### EXERCISE DETAILS
Below are the records; how many of their lines contain "Wáng"? Reply only with that figure.

### WORKING DATA
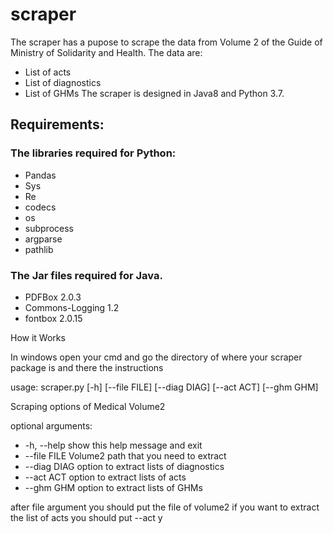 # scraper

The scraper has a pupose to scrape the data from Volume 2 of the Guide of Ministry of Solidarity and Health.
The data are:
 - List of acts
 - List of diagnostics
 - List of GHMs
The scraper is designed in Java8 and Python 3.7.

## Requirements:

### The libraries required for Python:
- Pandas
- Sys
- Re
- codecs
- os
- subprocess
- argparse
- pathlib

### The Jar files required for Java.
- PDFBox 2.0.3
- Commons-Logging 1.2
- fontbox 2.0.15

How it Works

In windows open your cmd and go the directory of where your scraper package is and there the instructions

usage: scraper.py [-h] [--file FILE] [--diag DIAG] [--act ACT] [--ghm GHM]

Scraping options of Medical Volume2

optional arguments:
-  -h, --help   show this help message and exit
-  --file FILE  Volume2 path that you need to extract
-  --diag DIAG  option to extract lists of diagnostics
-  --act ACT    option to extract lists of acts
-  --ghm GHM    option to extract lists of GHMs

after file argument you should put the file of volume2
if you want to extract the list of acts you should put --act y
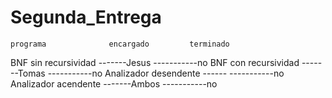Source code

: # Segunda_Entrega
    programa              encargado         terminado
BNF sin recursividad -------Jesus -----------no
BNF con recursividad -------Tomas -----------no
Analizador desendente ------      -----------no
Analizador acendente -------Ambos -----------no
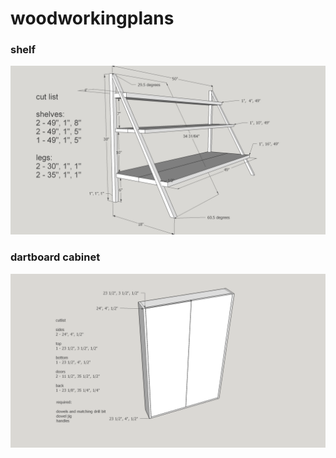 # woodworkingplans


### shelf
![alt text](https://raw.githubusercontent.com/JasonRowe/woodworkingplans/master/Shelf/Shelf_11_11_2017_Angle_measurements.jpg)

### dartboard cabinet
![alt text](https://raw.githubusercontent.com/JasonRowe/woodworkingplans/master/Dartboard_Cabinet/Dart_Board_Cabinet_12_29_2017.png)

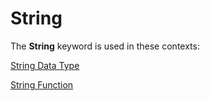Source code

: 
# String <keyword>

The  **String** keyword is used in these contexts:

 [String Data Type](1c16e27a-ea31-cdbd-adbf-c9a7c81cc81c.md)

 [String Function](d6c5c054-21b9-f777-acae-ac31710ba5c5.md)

==

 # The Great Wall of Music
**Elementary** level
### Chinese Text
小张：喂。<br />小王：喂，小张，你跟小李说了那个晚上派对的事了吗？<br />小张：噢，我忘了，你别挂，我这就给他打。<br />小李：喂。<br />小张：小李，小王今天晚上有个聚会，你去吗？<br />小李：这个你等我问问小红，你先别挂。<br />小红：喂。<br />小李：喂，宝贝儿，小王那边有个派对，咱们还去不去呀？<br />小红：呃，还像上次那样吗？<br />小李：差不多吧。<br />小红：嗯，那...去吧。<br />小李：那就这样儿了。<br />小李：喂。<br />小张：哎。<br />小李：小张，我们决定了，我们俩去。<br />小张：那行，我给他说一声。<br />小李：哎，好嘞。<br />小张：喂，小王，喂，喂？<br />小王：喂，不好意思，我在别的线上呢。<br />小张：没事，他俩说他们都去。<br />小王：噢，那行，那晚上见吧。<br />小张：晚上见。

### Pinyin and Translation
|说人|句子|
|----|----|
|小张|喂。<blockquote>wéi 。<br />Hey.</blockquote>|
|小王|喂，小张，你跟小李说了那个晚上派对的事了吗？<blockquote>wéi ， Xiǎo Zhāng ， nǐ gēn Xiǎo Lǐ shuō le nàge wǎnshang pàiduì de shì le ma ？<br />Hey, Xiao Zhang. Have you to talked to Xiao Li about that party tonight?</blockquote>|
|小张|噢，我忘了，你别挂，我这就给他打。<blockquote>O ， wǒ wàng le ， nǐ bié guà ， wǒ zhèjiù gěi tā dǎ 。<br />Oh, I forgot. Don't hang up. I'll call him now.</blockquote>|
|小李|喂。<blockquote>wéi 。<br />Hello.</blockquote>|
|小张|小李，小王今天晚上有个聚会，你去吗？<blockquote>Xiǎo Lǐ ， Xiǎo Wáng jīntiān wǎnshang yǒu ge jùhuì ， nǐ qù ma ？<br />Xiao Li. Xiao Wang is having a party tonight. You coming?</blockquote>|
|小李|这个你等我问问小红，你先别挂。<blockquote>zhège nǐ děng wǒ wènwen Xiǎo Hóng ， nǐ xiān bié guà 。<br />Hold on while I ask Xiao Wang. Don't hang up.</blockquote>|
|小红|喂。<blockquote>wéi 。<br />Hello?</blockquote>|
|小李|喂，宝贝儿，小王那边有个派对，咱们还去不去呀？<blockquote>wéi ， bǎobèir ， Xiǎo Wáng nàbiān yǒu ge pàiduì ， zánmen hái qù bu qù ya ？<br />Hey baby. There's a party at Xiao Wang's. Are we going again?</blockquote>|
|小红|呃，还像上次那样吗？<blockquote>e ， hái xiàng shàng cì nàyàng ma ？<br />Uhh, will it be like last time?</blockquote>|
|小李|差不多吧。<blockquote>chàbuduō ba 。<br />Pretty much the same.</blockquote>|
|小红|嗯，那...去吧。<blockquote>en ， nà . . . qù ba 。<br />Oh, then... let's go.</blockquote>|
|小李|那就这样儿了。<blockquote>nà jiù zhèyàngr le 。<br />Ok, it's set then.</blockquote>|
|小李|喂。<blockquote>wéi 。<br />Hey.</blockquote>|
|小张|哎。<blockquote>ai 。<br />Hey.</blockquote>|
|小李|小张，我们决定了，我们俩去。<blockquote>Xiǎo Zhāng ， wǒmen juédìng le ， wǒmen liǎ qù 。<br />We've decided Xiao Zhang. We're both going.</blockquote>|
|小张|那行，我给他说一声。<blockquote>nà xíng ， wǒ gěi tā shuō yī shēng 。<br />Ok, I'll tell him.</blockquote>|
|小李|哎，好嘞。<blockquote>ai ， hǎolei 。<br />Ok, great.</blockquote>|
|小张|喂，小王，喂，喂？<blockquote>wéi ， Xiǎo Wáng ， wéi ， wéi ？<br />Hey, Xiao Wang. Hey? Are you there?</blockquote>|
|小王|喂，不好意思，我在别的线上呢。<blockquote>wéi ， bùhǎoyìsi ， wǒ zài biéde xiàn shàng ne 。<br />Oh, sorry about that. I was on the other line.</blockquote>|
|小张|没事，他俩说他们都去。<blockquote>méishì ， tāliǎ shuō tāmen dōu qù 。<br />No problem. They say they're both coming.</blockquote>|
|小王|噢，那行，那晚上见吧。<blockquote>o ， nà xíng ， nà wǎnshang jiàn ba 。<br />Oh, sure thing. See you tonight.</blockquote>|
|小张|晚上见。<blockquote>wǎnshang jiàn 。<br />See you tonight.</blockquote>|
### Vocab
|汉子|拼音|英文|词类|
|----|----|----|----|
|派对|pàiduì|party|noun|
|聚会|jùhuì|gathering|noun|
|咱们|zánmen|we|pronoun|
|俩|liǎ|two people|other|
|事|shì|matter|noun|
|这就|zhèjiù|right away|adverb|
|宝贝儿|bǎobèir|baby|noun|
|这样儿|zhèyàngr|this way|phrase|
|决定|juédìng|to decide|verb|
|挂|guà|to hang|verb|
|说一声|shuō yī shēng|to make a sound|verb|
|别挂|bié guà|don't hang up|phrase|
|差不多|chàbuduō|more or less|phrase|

* * *

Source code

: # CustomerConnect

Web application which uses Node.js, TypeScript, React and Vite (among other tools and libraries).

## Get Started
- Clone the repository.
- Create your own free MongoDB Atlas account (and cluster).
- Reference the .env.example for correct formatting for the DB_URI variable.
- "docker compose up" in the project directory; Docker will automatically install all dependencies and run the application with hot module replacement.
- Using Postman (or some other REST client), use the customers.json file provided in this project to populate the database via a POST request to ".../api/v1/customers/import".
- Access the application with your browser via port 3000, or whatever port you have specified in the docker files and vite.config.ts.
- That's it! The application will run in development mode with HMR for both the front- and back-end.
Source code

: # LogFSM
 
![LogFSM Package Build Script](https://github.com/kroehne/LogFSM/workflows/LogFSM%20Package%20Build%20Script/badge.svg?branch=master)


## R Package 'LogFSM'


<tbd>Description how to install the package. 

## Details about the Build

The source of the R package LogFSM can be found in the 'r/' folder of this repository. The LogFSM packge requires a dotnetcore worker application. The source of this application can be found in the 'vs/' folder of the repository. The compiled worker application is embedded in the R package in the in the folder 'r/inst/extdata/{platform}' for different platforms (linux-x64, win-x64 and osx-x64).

### ANSWER TO THE EXERCISE
3